**SOURCE RECORDS**.

►

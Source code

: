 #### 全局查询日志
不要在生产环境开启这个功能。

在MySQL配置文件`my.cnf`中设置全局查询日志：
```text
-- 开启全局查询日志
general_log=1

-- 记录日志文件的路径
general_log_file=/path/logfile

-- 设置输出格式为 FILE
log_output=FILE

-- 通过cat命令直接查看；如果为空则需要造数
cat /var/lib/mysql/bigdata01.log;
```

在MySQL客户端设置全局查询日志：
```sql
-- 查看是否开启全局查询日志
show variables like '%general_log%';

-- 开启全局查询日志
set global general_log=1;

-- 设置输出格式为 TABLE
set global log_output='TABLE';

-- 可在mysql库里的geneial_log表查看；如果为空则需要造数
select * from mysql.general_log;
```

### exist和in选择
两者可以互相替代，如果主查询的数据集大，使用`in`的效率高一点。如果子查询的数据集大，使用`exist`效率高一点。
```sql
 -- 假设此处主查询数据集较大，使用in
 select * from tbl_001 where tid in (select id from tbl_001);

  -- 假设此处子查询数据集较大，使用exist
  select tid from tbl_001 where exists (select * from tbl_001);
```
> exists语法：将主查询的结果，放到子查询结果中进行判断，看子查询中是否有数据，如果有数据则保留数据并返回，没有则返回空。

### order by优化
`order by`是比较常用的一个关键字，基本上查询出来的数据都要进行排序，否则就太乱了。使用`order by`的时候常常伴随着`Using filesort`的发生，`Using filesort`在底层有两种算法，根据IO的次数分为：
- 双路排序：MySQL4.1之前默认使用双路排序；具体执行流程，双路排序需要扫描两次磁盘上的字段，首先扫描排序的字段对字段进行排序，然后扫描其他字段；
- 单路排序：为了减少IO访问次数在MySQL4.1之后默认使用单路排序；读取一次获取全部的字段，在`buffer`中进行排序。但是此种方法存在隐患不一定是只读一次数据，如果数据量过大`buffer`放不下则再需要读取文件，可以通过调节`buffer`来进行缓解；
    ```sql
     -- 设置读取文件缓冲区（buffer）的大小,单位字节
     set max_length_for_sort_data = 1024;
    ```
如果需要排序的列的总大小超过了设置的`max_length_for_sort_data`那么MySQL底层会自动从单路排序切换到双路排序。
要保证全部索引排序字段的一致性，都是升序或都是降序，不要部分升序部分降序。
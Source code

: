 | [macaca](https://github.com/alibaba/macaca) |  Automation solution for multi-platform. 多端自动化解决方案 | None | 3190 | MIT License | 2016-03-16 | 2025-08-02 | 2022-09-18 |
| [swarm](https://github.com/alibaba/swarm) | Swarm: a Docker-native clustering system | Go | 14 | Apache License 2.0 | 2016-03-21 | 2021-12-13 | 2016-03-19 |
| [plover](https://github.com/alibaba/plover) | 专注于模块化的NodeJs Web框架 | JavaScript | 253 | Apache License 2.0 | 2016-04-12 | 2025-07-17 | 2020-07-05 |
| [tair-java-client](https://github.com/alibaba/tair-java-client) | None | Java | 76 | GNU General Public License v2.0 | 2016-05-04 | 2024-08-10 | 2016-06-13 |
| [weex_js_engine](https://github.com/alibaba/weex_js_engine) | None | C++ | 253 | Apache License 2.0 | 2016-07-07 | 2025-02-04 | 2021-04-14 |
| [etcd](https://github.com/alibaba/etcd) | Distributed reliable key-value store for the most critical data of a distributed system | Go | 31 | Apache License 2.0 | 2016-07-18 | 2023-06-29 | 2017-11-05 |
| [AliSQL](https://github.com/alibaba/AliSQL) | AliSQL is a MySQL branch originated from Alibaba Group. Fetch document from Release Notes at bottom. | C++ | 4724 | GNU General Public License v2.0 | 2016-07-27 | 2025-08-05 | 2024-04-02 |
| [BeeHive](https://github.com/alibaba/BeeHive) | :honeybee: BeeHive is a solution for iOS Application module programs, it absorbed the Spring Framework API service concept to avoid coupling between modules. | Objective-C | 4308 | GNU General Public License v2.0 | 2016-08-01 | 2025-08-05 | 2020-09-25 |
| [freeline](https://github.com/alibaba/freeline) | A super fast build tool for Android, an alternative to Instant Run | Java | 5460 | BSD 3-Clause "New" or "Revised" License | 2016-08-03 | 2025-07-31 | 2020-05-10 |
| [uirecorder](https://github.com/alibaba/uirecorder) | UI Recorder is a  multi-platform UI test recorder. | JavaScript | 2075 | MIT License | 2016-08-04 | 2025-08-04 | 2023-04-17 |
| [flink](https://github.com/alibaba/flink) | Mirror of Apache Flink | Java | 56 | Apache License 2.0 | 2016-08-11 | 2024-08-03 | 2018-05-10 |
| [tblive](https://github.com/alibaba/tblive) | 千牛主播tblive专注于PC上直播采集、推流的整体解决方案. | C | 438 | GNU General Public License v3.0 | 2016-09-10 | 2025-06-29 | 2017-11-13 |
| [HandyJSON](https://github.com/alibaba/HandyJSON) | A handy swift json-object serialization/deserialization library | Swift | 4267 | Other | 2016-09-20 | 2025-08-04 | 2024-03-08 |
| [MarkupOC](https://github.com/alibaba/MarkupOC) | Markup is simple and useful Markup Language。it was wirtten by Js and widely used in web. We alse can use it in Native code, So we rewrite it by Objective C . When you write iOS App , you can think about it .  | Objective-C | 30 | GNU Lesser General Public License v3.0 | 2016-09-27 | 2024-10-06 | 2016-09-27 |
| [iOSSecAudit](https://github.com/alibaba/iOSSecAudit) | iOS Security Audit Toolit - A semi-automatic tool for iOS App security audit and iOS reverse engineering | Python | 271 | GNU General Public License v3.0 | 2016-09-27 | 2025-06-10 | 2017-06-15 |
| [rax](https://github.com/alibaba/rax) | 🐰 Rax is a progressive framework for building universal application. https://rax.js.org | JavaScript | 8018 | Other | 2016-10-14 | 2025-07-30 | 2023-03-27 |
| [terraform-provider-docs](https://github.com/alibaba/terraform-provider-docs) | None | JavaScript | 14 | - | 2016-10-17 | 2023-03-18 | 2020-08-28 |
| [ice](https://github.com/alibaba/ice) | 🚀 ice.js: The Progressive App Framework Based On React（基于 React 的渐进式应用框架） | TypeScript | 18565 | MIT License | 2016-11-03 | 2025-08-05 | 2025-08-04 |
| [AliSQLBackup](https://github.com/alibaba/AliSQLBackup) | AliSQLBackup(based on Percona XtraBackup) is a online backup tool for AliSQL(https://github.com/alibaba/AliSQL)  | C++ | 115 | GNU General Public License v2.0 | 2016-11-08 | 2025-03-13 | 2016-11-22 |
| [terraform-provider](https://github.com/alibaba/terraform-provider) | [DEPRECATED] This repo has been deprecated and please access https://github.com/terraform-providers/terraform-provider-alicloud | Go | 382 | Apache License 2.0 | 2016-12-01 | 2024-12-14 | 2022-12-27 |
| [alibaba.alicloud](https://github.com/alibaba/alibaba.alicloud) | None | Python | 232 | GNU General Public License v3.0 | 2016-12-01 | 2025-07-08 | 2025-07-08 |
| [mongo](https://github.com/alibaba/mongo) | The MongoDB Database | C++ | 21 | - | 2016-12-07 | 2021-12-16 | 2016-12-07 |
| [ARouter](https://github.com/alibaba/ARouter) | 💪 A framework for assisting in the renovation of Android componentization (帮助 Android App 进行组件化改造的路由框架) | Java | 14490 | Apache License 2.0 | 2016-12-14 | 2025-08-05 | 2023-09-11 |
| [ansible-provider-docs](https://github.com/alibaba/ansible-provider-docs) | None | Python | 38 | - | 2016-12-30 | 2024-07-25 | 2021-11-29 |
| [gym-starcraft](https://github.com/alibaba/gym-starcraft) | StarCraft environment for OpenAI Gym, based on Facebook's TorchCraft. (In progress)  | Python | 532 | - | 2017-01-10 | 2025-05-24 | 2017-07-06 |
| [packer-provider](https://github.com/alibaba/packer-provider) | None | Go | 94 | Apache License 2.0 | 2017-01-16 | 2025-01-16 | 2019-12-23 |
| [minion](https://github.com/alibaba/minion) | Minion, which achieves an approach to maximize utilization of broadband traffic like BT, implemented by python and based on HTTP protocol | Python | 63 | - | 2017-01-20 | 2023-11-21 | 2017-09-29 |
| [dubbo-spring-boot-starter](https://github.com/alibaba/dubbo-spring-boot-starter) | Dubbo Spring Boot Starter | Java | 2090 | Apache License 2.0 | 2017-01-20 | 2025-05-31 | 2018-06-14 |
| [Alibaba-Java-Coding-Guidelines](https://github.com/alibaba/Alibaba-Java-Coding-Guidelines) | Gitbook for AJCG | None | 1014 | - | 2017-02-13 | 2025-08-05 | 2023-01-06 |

◄

**YOUR GOAL**. Check the listing for the word "docs". Show each line that has it.

**ANSWER FOR THIS EXERCISE**.
| [terraform-provider-docs](https://github.com/alibaba/terraform-provider-docs) | None | JavaScript | 14 | - | 2016-10-17 | 2023-03-18 | 2020-08-28 |
| [ansible-provider-docs](https://github.com/alibaba/ansible-provider-docs) | None | Python | 38 | - | 2016-12-30 | 2024-07-25 | 2021-11-29 |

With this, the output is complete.